The much-anticipated policy blueprint, being the Union Budget, presented by the finance minister in the august House representative of We, the people, diligently goes on to lay, fabricate and strengthen the building blocks of country’s multidimensional resilient growth as also catapulting nation’s leadership on world stage as a knowledge-centric economy.
The Budget ensures a ‘can-do’ attitude that deploys variegated strategic priorities to strengthen the factors of capital formation, rewards the average/common taxpayers, and reaffirms the collective belief in the pillars of democracy through reforms.
The focus is two-pronged – strengthening factors of production in rural and agrarian area, MSMEs/industries (including blended areas), and wider emerging areas of services delivery where our skilled and knowledge-centric workforce upends harnessing the demographic dividend.
The Panchtatvas of this year’s Budget revolve around five principles of government’s unwavering commitment to accelerating holistic growth, securing inclusive development sustainably, invigorating private sector investments towards all-encompassing capital formation, uplifting household sentiments for speeding up consumption, and enhancing spending power of India’s rising middle class, each firmly rooted in our collective audacity to dream more, dare more and do more.
Building the momentum from last July’s Budget, when the government refocused its emphasis on upending the poor (garib), youth, farmers (annadata), and women (nari) through interconnected loops of firmly-grounded reforms that reinvigorated their hunger for an unbridled glide in the sky, this year’s Budget too proposes further structural reforms that strategically aspire to build moats of rural prosperity and resilience.

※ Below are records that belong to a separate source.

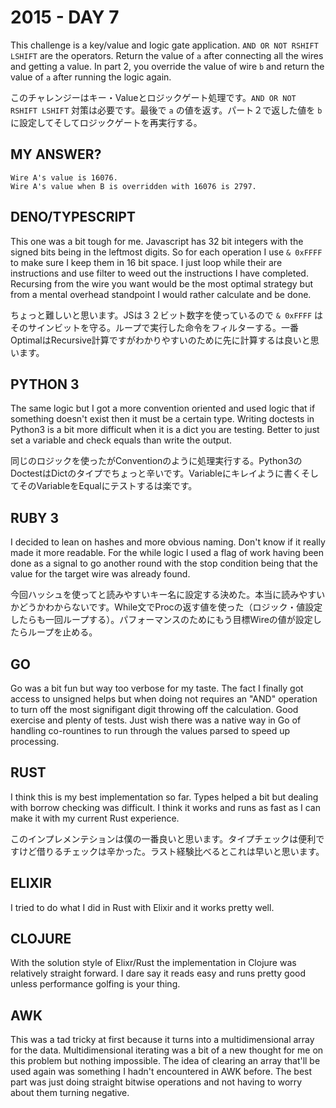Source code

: # 2015 - DAY 7

This challenge is a key/value and logic gate application. `AND OR NOT RSHIFT LSHIFT` are the operators. Return the value of `a` after connecting all the wires and getting a value. In part 2, you override the value of wire `b` and return the value of `a` after running the logic again.

このチャレンジーはキー・Valueとロジックゲート処理です。`AND OR NOT RSHIFT LSHIFT` 対策は必要です。最後で `a` の値を返す。パート２で返した値を `b` に設定してそしてロジックゲートを再実行する。

## MY ANSWER?

```
Wire A's value is 16076.
Wire A's value when B is overridden with 16076 is 2797.
```

## DENO/TYPESCRIPT

This one was a bit tough for me. Javascript has 32 bit integers with the signed bits being in the leftmost digits. So for each operation I use `& 0xFFFF` to make sure I keep them in 16 bit space. I just loop while their are instructions and use filter to weed out the instructions I have completed. Recursing from the wire you want would be the most optimal strategy but from a mental overhead standpoint I would rather calculate and be done.

ちょっと難しいと思います。JSは３２ビット数字を使っているので `& 0xFFFF` はそのサインビットを守る。ループで実行した命令をフィルターする。一番OptimalはRecursive計算ですがわかりやすいのために先に計算するは良いと思います。

## PYTHON 3

The same logic but I got a more convention oriented and used logic that if something doesn't exist then it must be a certain type. Writing doctests in Python3 is a bit more difficult when it is a dict you are testing. Better to just set a variable and check equals than write the output.

同じのロジックを使ったがConventionのように処理実行する。Python3のDoctestはDictのタイプでちょっと辛いです。Variableにキレイように書くそしてそのVariableをEqualにテストするは楽です。

## RUBY 3

I decided to lean on hashes and more obvious naming. Don't know if it really made it more readable. For the while logic I used a flag of work having been done as a signal to go another round with the stop condition being that the value for the target wire was already found.

今回ハッシュを使ってと読みやすいキー名に設定する決めた。本当に読みやすいかどうかわからないです。While文でProcの返す値を使った（ロジック・値設定したらも一回ループする）。パフォーマンスのためにもう目標Wireの値が設定したらループを止める。

## GO

Go was a bit fun but way too verbose for my taste. The fact I finally got access to unsigned helps but when doing not requires an "AND" operation to turn off the most signifigant digit throwing off the calculation. Good exercise and plenty of tests. Just wish there was a native way in Go of handling co-rountines to run through the values parsed to speed up processing.

## RUST

I think this is my best implementation so far. Types helped a bit but dealing with borrow checking was difficult. I think it works and runs as fast as I can make it with my current Rust experience.

このインプレメンテションは僕の一番良いと思います。タイプチェックは便利ですけど借りるチェックは辛かった。ラスト経験比べるとこれは早いと思います。

## ELIXIR

I tried to do what I did in Rust with Elixir and it works pretty well.

## CLOJURE

With the solution style of Elixr/Rust the implementation in Clojure was relatively straight forward. I dare say it reads easy and runs pretty good unless performance golfing is your thing.

## AWK

This was a tad tricky at first because it turns into a multidimensional array for the data. Multidimensional iterating was a bit of a new thought for me on this problem but nothing impossible. The idea of clearing an array that'll be used again was something I hadn't encountered in AWK before. The best part was just doing straight bitwise operations and not having to worry about them turning negative.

The Prime Minister Dhan-Dhaanya Krishi Yojana is likely to benefit 1.7 crore farmers in 100 districts with low productivity, moderate crop intensity, and below-average credit parameters. The multisectoral Rural Prosperity and Resilience programme, in partnership with states, will address underemployment in agriculture through skilling, investment, technology, in turn invigorating the rural economy through providing ample local opportunities for the rural women, young farmers, rural youth, marginal and small farmers, and landless families that should address migration.
Intense focus on high-yielding seeds, pulses, makhana, fisheries and vegetables/fruits and cotton, while roping in India Post network is a smart move, indeed.
MSMEs are the bedrock of any country’s competitiveness, and enhancing the investment and turnover limits for classification of MSMEs by 2.5 and 2 times respectively should smoothen the incremental flow of capital to them as they strive to attain higher efficiencies of scale and technological upgradation that ultimately lowers costs/OPEX. Hiking the guarantee coverage for established units, as also start-ups should enhance their scaling up the ladder fast.
Customised Credit Cards with a Rs 5 lakh limit for micro-enterprises registered on Udyam portal, infusing the AIF-centric FoF (Fund of Funds) with second tranche of seed capital of Rs 10,000 crore, new credit scheme for first time entrepreneurs from marginalised cohort/women should democratise access to credit.
Further, urban sector reforms related to governance, municipal services, urban land, and planning are being incentivised through infusing financial flows to Urban Challenge Fund of Rs 1 lakh crore to implement the proposals for Cities as Growth Hubs, Creative Redevelopment of Cities, and Water and Sanitation with PPP at its core.
PPP in infrastructure gets a new fillip, while encouraging states to tap into the IIPDF corpus. Rs 1.5 lakh crore is proposed for the 50-year interest free loans to states for capital expenditure and incentives for reforms, second Asset Monetisation Plan is proposed to plough back capital of Rs 10 lakh crore in new projects.
Urban Challenge Fund of Rs 1 lakh crore to implement the proposals for Cities as Growth Hubs, Creative Redevelopment of Cities, and Water and Sanitation should infuse financial flows lifeline while incentivising electricity distribution reforms and augmentation of intrastate transmission capacity by states through 0.5% additional borrowings would ensure the reforms juggernaut keeps rolling.
Top-50 tourist destination sites in the country will be developed in partnership with states through a challenge mode. Rs 20,000 crore corpus is proposed to implement private sector driven Research, Development and Innovation initiative, while a Deep Tech Fund of Funds will also be explored to catalyse the next generation startups. The thrust on skills, education, healthcare and technology makes this Budget an audacious Budget, indeed.
The fiscal numbers in the Budget are conservative with a 10.1% nominal GDP growth and a tax buoyancy of 1.1. Fiscal conservatism has been the cornerstone of every successive Budget under the current dispensation, and this year is no exception.
There are pivotal moments every decade or two that in history become the defining moments of a nation as it progresses ahead at a scorching yet sustainable pace. This Budget is a harbinger of such stride being initiated by a new India in the making, we believe.